2023-04-25 10:08:16

by Zhao Mengmeng

[permalink] [raw]
Subject: [PATCH v1] sched/fair: fix inconsistency in update_task_scan_period

From: Zhao Mengmeng <[email protected]>

During calculate numa_scan_period diff, the actual code
and the comment are inconsistent. The comment says it is
using shared faults ratio, but code uses private faults
ratio. This patch fixes it.

Signed-off-by: Zhao Mengmeng <[email protected]>
---
kernel/sched/fair.c | 14 +++++++-------
1 file changed, 7 insertions(+), 7 deletions(-)

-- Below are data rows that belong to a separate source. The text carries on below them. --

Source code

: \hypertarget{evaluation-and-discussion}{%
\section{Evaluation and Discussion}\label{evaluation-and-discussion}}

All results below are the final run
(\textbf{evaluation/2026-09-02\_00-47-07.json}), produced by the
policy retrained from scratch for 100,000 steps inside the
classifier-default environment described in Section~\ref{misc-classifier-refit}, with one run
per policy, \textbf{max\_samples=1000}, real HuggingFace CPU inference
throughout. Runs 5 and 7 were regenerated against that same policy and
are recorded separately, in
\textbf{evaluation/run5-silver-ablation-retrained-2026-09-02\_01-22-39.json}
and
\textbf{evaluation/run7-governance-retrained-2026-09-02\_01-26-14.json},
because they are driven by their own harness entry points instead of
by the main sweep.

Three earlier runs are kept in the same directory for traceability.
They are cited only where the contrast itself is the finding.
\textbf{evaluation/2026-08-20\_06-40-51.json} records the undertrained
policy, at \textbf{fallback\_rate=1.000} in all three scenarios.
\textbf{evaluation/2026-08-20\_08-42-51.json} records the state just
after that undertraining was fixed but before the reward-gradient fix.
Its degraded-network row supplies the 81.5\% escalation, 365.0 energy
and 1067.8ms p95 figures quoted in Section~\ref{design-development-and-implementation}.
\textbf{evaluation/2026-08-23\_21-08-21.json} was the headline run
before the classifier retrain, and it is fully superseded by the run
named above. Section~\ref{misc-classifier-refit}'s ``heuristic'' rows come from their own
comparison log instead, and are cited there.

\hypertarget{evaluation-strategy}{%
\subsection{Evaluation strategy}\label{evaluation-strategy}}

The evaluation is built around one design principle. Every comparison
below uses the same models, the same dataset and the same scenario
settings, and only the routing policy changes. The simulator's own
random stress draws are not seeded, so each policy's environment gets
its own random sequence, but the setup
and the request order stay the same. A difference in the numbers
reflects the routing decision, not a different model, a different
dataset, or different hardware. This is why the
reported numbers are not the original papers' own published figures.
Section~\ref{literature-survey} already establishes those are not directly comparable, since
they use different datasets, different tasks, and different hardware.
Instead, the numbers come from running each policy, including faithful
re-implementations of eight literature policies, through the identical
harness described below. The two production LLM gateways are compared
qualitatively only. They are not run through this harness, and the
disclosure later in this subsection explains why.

diff --git a/kernel/sched/fair.c b/kernel/sched/fair.c
index 373ff5f55884..73cc83128072 100644
--- a/kernel/sched/fair.c
+++ b/kernel/sched/fair.c
@@ -2362,7 +2362,7 @@ static void update_task_scan_period(struct task_struct *p,
unsigned long shared, unsigned long private)
{
unsigned int period_slot;
- int lr_ratio, ps_ratio;
+ int lr_ratio, sp_ratio;
int diff;

unsigned long remote = p->numa_faults_locality[0];
@@ -2393,24 +2393,24 @@ static void update_task_scan_period(struct task_struct *p,
*/
period_slot = DIV_ROUND_UP(p->numa_scan_period, NUMA_PERIOD_SLOTS);
lr_ratio = (local * NUMA_PERIOD_SLOTS) / (local + remote);
- ps_ratio = (private * NUMA_PERIOD_SLOTS) / (private + shared);
+ sp_ratio = (shared * NUMA_PERIOD_SLOTS) / (private + shared);

- if (ps_ratio >= NUMA_PERIOD_THRESHOLD) {
+ if (lr_ratio >= NUMA_PERIOD_THRESHOLD) {
/*
* Most memory accesses are local. There is no need to
* do fast NUMA scanning, since memory is already local.
*/
- int slot = ps_ratio - NUMA_PERIOD_THRESHOLD;
+ int slot = lr_ratio - NUMA_PERIOD_THRESHOLD;
if (!slot)
slot = 1;
diff = slot * period_slot;
- } else if (lr_ratio >= NUMA_PERIOD_THRESHOLD) {
+ } else if (sp_ratio >= NUMA_PERIOD_THRESHOLD) {
/*
* Most memory accesses are shared with other tasks.
* There is no point in continuing fast NUMA scanning,
* since other tasks may just move the memory elsewhere.
*/
- int slot = lr_ratio - NUMA_PERIOD_THRESHOLD;
+ int slot = sp_ratio - NUMA_PERIOD_THRESHOLD;
if (!slot)
slot = 1;
diff = slot * period_slot;
@@ -2420,7 +2420,7 @@ static void update_task_scan_period(struct task_struct *p,
* yet they are not on the local NUMA node. Speed up
* NUMA scanning to get the memory moved over.
*/
- int ratio = max(lr_ratio, ps_ratio);
+ int ratio = max(lr_ratio, sp_ratio);
diff = -(NUMA_PERIOD_THRESHOLD - ratio) * period_slot;
}

--
2.38.1


2023-04-25 10:26:20

by Peter Zijlstra

[permalink] [raw]
Subject: Re: [PATCH v1] sched/fair: fix inconsistency in update_task_scan_period

On Tue, Apr 25, 2023 at 06:02:04AM -0400, [email protected] wrote:
> From: Zhao Mengmeng <[email protected]>
>
> During calculate numa_scan_period diff, the actual code
> and the comment are inconsistent. The comment says it is
> using shared faults ratio, but code uses private faults
> ratio. This patch fixes it.

So for some reason you think the comment is correct ? You also don't
discuss the performance changes caused by changing the code.

2023-04-26 02:15:17

by Zhao Mengmeng

[permalink] [raw]
Subject: Re: [PATCH v1] sched/fair: fix inconsistency in update_task_scan_period

On 2023/4/25 18:24, Peter Zijlstra wrote:
> On Tue, Apr 25, 2023 at 06:02:04AM -0400, [email protected] wrote:
>> From: Zhao Mengmeng <[email protected]>
>>
>> During calculate numa_scan_period diff, the actual code
>> and the comment are inconsistent. The comment says it is
>> using shared faults ratio, but code uses private faults
>> ratio. This patch fixes it.
>
> So for some reason you think the comment is correct ? You also don't
> discuss the performance changes caused by changing the code.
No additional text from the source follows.